● **TASK**: The result should be the lines from the one holding "Apariencia: Una figura" to the final line of the records, retyped exactly.

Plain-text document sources

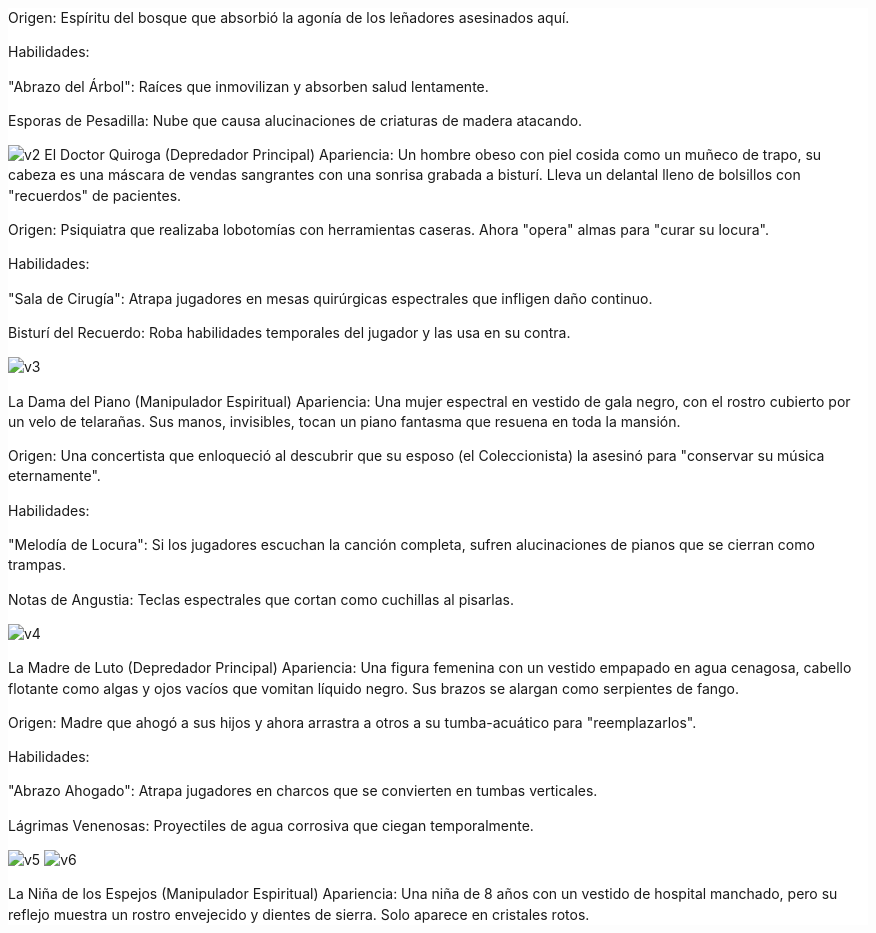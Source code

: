 Origen: Espíritu del bosque que absorbió la agonía de los leñadores asesinados aquí.

Habilidades:

"Abrazo del Árbol": Raíces que inmovilizan y absorben salud lentamente.

Esporas de Pesadilla: Nube que causa alucinaciones de criaturas de madera atacando.

![v2](./img/villanos.png)
 El Doctor Quiroga (Depredador Principal)
Apariencia: Un hombre obeso con piel cosida como un muñeco de trapo, su cabeza es una máscara de vendas sangrantes con una sonrisa grabada a bisturí. Lleva un delantal lleno de bolsillos con "recuerdos" de pacientes.

Origen: Psiquiatra que realizaba lobotomías con herramientas caseras. Ahora "opera" almas para "curar su locura".

Habilidades:

"Sala de Cirugía": Atrapa jugadores en mesas quirúrgicas espectrales que infligen daño continuo.

Bisturí del Recuerdo: Roba habilidades temporales del jugador y las usa en su contra.

![v3](./img/villano1.png)

La Dama del Piano (Manipulador Espiritual)
Apariencia: Una mujer espectral en vestido de gala negro, con el rostro cubierto por un velo de telarañas. Sus manos, invisibles, tocan un piano fantasma que resuena en toda la mansión.

Origen: Una concertista que enloqueció al descubrir que su esposo (el Coleccionista) la asesinó para "conservar su música eternamente".

Habilidades:

"Melodía de Locura": Si los jugadores escuchan la canción completa, sufren alucinaciones de pianos que se cierran como trampas.

Notas de Angustia: Teclas espectrales que cortan como cuchillas al pisarlas.

![v4](./img/villano2.png)

La Madre de Luto (Depredador Principal)
Apariencia: Una figura femenina con un vestido empapado en agua cenagosa, cabello flotante como algas y ojos vacíos que vomitan líquido negro. Sus brazos se alargan como serpientes de fango.

Origen: Madre que ahogó a sus hijos y ahora arrastra a otros a su tumba-acuático para "reemplazarlos".

Habilidades:

"Abrazo Ahogado": Atrapa jugadores en charcos que se convierten en tumbas verticales.

Lágrimas Venenosas: Proyectiles de agua corrosiva que ciegan temporalmente.

![v5](./img/villano3.png)
![v6](./img/villanos4.png)

La Niña de los Espejos (Manipulador Espiritual)
Apariencia: Una niña de 8 años con un vestido de hospital manchado, pero su reflejo muestra un rostro envejecido y dientes de sierra. Solo aparece en cristales rotos.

● **EXERCISE SOLUTION**:
Apariencia: Una figura femenina con un vestido empapado en agua cenagosa, cabello flotante como algas y ojos vacíos que vomitan líquido negro. Sus brazos se alargan como serpientes de fango.

Origen: Madre que ahogó a sus hijos y ahora arrastra a otros a su tumba-acuático para "reemplazarlos".

Habilidades:

"Abrazo Ahogado": Atrapa jugadores en charcos que se convierten en tumbas verticales.

Lágrimas Venenosas: Proyectiles de agua corrosiva que ciegan temporalmente.

![v5](./img/villano3.png)
![v6](./img/villanos4.png)

La Niña de los Espejos (Manipulador Espiritual)
Apariencia: Una niña de 8 años con un vestido de hospital manchado, pero su reflejo muestra un rostro envejecido y dientes de sierra. Solo aparece en cristales rotos.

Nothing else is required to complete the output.